At our center in Dallas, we helped to develop and refine the dynamic abdominoplasty procedure. We believe this operation provides children with better function afterwards than is possible with the standard abdominoplasty. This newer procedure begins by performing a traditional static abdominoplasty with a tightening up the fascia. However, before the excess skin is removed, an additional step is added. This step entails releasing the attachment to the knee cap of one of the four muscles on the front of each thigh so it can be moved to the stomach. These muscles are then tunneled under the groin area into the stomach region on both sides and are then attached to the deep fascia somewhere below the rib cage. By taking a working muscle from the thigh and moving it into the stomach, this allows children to increase pressure inside their stomachs. Increasing pressure inside the abdomen is necessary to deeply cough, empty the bladder, and to facilitate bowel function. In addition, these transposed muscles bring muscular forces to the front of the spine to balance those behind the spine, which has the potential to improve core strength and trunk control. The long-term effects of providing some muscles in front of the spine to balance the already existing muscles behind the spine, with respect to preventing back pain later in life, has yet to be studied.

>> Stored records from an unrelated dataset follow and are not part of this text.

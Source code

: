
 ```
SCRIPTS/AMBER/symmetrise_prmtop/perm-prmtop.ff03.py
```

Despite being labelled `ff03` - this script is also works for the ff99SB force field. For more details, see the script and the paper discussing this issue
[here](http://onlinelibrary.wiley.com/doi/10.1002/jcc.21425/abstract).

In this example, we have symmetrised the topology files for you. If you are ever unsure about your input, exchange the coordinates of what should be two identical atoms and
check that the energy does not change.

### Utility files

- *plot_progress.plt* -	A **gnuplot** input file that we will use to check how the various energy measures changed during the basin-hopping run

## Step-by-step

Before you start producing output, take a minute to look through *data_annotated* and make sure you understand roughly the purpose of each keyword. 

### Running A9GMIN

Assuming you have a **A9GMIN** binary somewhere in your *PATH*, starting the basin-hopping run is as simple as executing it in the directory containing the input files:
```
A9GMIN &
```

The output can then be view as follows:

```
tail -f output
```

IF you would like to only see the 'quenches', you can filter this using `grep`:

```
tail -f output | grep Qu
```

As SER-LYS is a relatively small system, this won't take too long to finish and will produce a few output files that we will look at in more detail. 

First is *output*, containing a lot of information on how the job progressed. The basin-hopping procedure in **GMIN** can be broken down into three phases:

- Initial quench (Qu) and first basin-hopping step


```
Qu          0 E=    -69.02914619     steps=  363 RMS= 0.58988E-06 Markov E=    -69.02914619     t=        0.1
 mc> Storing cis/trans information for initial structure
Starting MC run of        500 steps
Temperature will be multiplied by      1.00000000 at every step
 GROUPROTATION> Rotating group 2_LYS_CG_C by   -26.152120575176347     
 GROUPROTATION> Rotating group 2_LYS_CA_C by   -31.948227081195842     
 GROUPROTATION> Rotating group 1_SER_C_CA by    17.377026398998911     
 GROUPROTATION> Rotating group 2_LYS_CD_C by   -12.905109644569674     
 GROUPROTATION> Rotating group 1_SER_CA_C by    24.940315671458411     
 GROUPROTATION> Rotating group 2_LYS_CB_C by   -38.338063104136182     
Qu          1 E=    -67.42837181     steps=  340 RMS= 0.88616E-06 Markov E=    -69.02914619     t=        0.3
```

We recommend delaying the dynamic abdominoplasty operation until after a child has reached at least 18-months of age. After that, there is no upper age limit. Following this operation, older children have reported immediately noticing improved trunk control, assisting them with the ability to bend forward and then straighten up again. We are aware of one study that has examined the side effects of taking one of the four muscles of the thigh. This study performed strength testing in both legs after patients had one muscle taken from just one side. Somewhat surprisingly, they found no significant differences in strength between the two sides. This is probably because the remaining three muscles on the operated side strengthened up to compensate for the loss of that single muscle. Based on this study, it seems that children are not giving up any obviously longer-term measurable functional loss in order to gain functioning muscles in their stomachs.

It is always a good idea to seek additional opinions before beginning any treatment. Many families choose to seek care for their child further from home in order to get what they believe is the best care for their child. Not only do surgeons differ on how they perform operations, they also can differ on communication styles and treatment philosophies. Visiting more than one center will help families chose a team that is the “right fit.”